*** Begin section ***

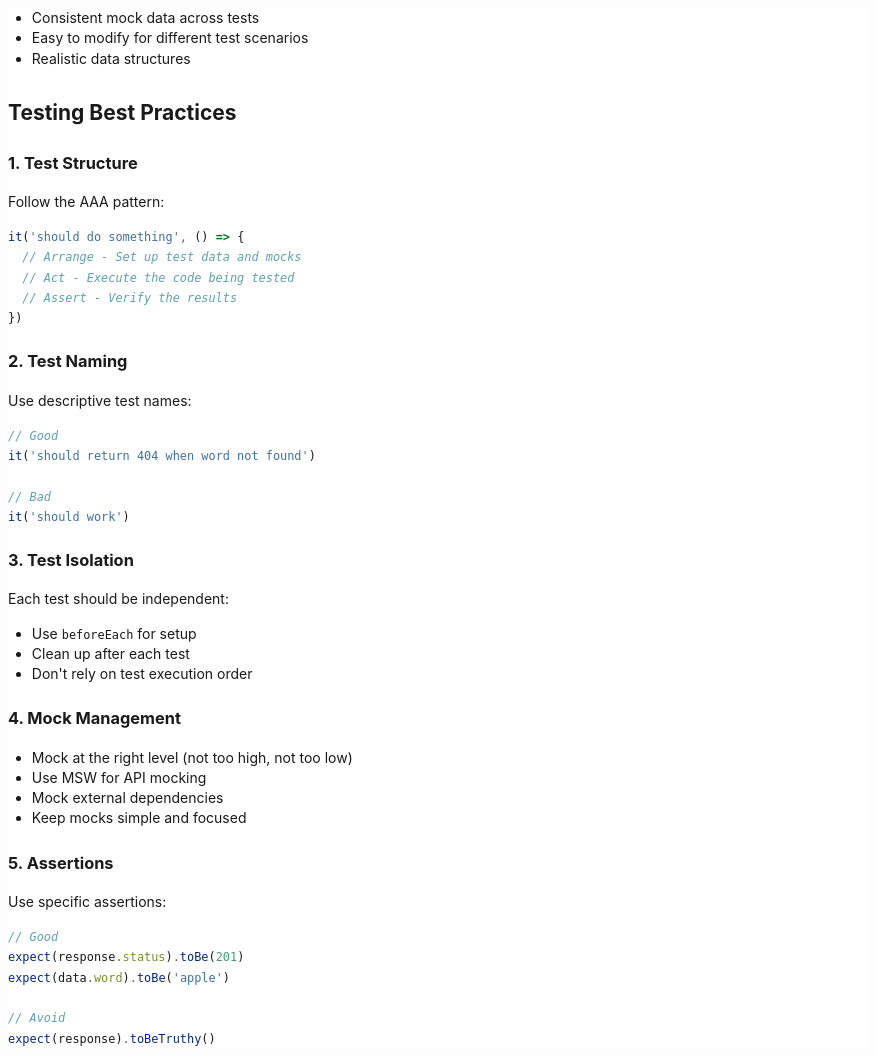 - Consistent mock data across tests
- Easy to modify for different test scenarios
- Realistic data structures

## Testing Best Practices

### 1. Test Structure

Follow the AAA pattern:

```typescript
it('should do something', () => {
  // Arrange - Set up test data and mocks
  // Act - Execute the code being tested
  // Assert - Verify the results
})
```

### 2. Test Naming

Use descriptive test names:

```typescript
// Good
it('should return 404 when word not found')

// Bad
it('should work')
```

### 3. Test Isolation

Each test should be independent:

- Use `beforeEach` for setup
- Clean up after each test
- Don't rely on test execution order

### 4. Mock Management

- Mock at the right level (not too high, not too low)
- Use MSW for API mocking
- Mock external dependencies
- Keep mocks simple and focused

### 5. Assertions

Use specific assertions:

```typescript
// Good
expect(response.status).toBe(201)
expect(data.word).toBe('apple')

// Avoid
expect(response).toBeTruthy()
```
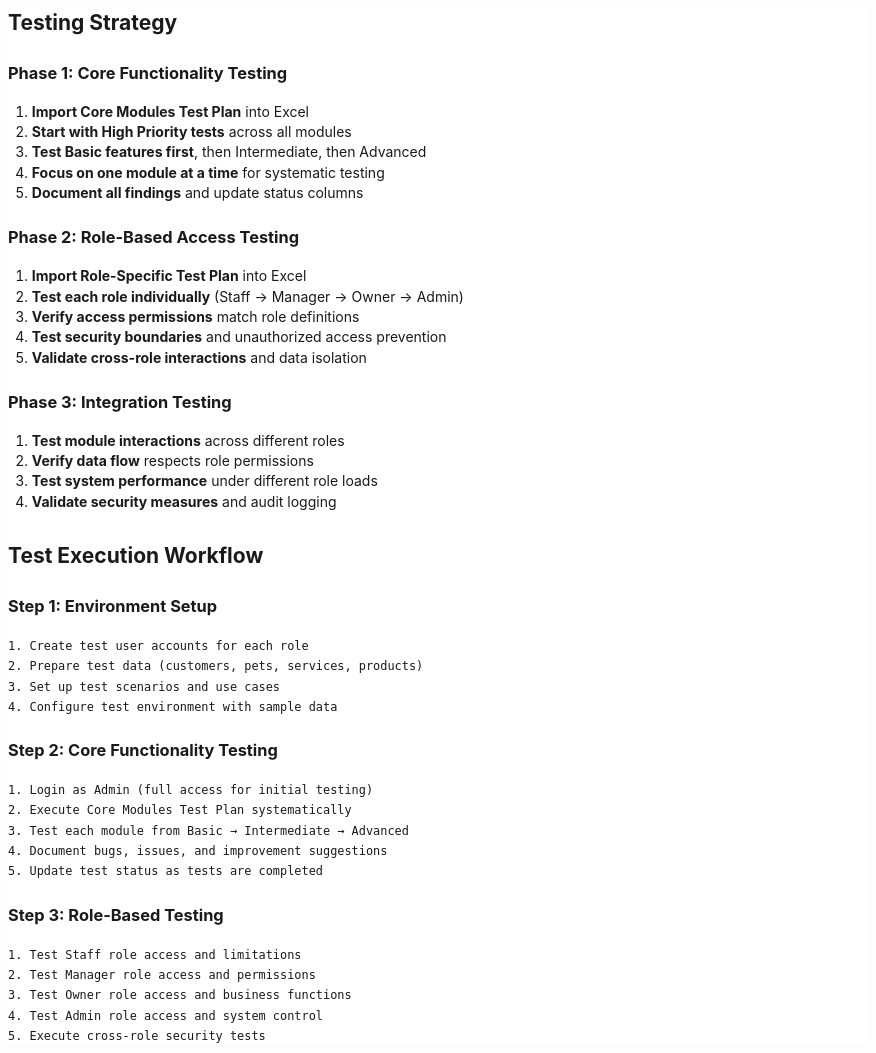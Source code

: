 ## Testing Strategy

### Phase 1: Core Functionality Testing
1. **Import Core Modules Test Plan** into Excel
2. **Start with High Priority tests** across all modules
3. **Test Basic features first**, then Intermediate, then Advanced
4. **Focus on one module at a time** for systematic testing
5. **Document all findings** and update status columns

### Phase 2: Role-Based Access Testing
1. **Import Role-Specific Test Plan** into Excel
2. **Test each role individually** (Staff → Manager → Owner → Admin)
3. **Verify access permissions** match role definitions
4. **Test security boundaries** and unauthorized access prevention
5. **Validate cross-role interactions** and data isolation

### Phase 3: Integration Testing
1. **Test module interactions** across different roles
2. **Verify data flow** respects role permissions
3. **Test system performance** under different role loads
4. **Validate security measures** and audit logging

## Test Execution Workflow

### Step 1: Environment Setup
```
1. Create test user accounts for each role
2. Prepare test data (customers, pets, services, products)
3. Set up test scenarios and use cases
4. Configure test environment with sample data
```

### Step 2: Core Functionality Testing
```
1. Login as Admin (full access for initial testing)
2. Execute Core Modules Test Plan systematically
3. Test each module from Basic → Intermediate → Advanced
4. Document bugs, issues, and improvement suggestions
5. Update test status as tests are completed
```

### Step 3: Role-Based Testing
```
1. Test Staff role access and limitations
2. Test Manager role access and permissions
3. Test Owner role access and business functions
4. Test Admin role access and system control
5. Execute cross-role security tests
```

*** End section ***

YOUR ASSIGNMENT:
Answer only with how many lines in the records include "into".

RESULT FOR THIS EXERCISE:
2